Leiria Existe com o +CINEMA Leiria
- ALA D'ARTISTAS
- 20 de mai.
- 3 min de leitura
No dia 16 de maio de 2025, a sala BlackBox, no coração de Leiria, encheu-se até à última cadeira. A estreia do +CINEMA Leiria não foi apenas um evento cultural: foi uma afirmação de um território, de uma comunidade e de uma visão partilhada de futuro. Sala esgotada, aplausos sentidos, olhos marejados, debates acesos — e sobretudo, a clara sensação de que o cinema comunitário não é apenas relevante: é urgente.
O que é, afinal, o cinema comunitário? Mais do que uma forma de produção ou um subgénero estético, é uma prática cultural e social que coloca os corpos e as vozes das comunidades no centro do processo criativo. Trata-se de devolver o olhar cinematográfico às pessoas, permitindo que deixem de ser apenas espectadores para se tornarem agentes da imagem, construtores da narrativa, portadores de histórias reais, complexas, e quase sempre invisibilizadas.

A noite de estreia do +CINEMA Leiria 2025 provou isso mesmo. Os filmes apresentados — resultantes de meses de formação, escrita, ensaios, improvisações e rodagens em espaços comunitários — não foram apenas exercícios audiovisuais. Foram espelhos de identidades múltiplas, de tensões sociais, de afectos partilhados. Neles, a linguagem cinematográfica esteve ao serviço de uma ética do cuidado, da escuta e da representação justa. Não se tratou de "dar voz aos outros", mas de amplificar vozes já existentes, historicamente silenciadas.
Como afirma a investigadora britânica Ellie Rennie, no seu trabalho sobre media participativos:
“O media comunitário é um lugar onde a democracia cultural acontece — não como teoria, mas como prática.”
E é disso que falamos quando falamos de cinema comunitário: de um exercício radical de democracia cultural, onde os saberes populares, as estéticas do quotidiano e as poéticas da margem ganham espaço de visibilidade e celebração.
O +CINEMA Leiria 2025 não é apenas um festival, mas uma metodologia em desenvolvimento, um projeto de capacitação artística, de inclusão, de descentralização da cultura e de reinvenção das formas de fazer cinema.
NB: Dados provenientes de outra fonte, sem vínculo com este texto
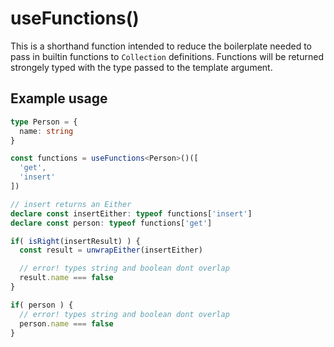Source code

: # useFunctions()

This is a shorthand function intended to reduce the boilerplate needed to pass in builtin functions to `Collection` definitions. Functions will be returned strongely typed with the type passed to the template argument.

## Example usage

```typescript
type Person = {
  name: string
}

const functions = useFunctions<Person>()([
  'get',
  'insert'
])

// insert returns an Either
declare const insertEither: typeof functions['insert']
declare const person: typeof functions['get']

if( isRight(insertResult) ) {
  const result = unwrapEither(insertEither)

  // error! types string and boolean dont overlap
  result.name === false
}

if( person ) {
  // error! types string and boolean dont overlap
  person.name === false
}
```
As oficinas de direção de atores, escrita de guião, racord e continuidade, montagem ou som, proporcionaram a cerca de 20 participantes — profissionais, amadores e curiosos — uma experiência de criação coletiva raramente acessível em modelos tradicionais.
A BlackBox, transformada em sala de estreia, tornou-se símbolo dessa abertura: um espaço que acolhe, escuta e devolve. A presença de público diverso — jovens, seniores, técnicos, famílias, artistas, curiosos — reforça o valor intergeracional e plural do projeto. As reações no final da sessão misturavam o orgulho local com a surpresa estética: "Nunca pensei ver algo assim feito por nós", disse uma espectadora emocionada.
E esse "nós" é a chave. Porque o cinema comunitário não é uma concessão de qualidade em nome da inclusão. Pelo contrário: é uma afirmação estética e política de que a qualidade artística pode (e deve) emergir da colaboração, da escuta e da partilha. Não há dicotomia entre profissionalismo e comunidade quando se respeita o processo, quando se investe na formação, e quando se confia nos criadores — sejam eles técnicos ou vizinhos, atores formados ou mães de família.
O +CINEMA Leiria 2025, com apoio do Município de Leiria, da DGArtes e de uma rede de parceiros locais, é uma semente plantada num solo fértil: o da criação participativa, crítica e situada. Que venham mais estreias, mais encontros, mais filmes que nos fazem ver — e rever — a nós próprios.
Porque, como disse Agnès Varda,
"se filmarmos os outros com ternura, acabamos por filmar o mundo com esperança."